**Task description**
Please filter the entries and return only the lines that include "부서원이".

───── Data provided ─────

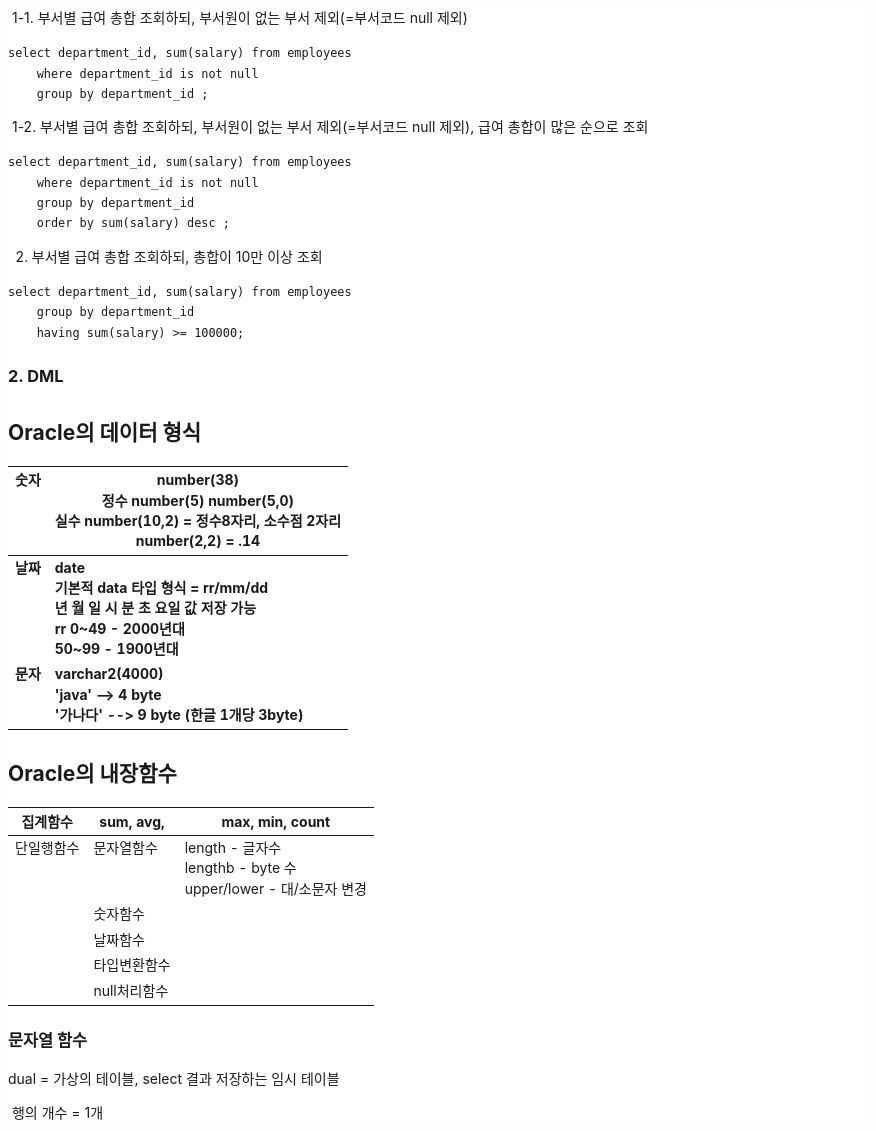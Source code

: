 ​	1-1.  부서별 급여 총합 조회하되, 부서원이 없는 부서 제외(=부서코드 null 제외)

```oracle
select department_id, sum(salary) from employees
	where department_id is not null
	group by department_id ;
```

​	1-2.  부서별 급여 총합 조회하되, 부서원이 없는 부서 제외(=부서코드 null 제외), 급여 총합이 많은 순으로 조회

```oracle
select department_id, sum(salary) from employees
	where department_id is not null
	group by department_id 
	order by sum(salary) desc ;
```

2. 부서별 급여 총합 조회하되, 총합이 10만 이상 조회

```oracle
select department_id, sum(salary) from employees
	group by department_id 
	having sum(salary) >= 100000;
```

### 2. DML

## Oracle의 데이터 형식

| **숫자** | **number**(38)<br />정수 number(5) number(5,0)<br />실수 number(10,2) = 정수8자리, 소수점 2자리<br />        number(2,2) =   .14 |
| -------- | ------------------------------------------------------------ |
| **날짜** | **date<br />기본적 data 타입 형식 = rr/mm/dd<br />년 월 일 시 분 초 요일 값 저장 가능<br />rr   0~49 - 2000년대<br />    50~99 - 1900년대** |
| **문자** | **varchar2(4000)<br />'java' --> 4 byte<br />'가나다' --> 9 byte (한글 1개당 3byte)** |



## Oracle의 내장함수

| 집계함수   | sum, avg,    | max, min, count                                              |
| ---------- | ------------ | ------------------------------------------------------------ |
| 단일행함수 | 문자열함수   | length - 글자수<br />lengthb - byte 수<br />upper/lower - 대/소문자 변경 |
|            | 숫자함수     |                                                              |
|            | 날짜함수     |                                                              |
|            | 타입변환함수 |                                                              |
|            | null처리함수 |                                                              |

### 문자열 함수

dual = 가상의 테이블, select 결과 저장하는 임시 테이블

​			행의 개수 = 1개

─────

**Response to the exercise**
: ​	1-1.  부서별 급여 총합 조회하되, 부서원이 없는 부서 제외(=부서코드 null 제외)
​	1-2.  부서별 급여 총합 조회하되, 부서원이 없는 부서 제외(=부서코드 null 제외), 급여 총합이 많은 순으로 조회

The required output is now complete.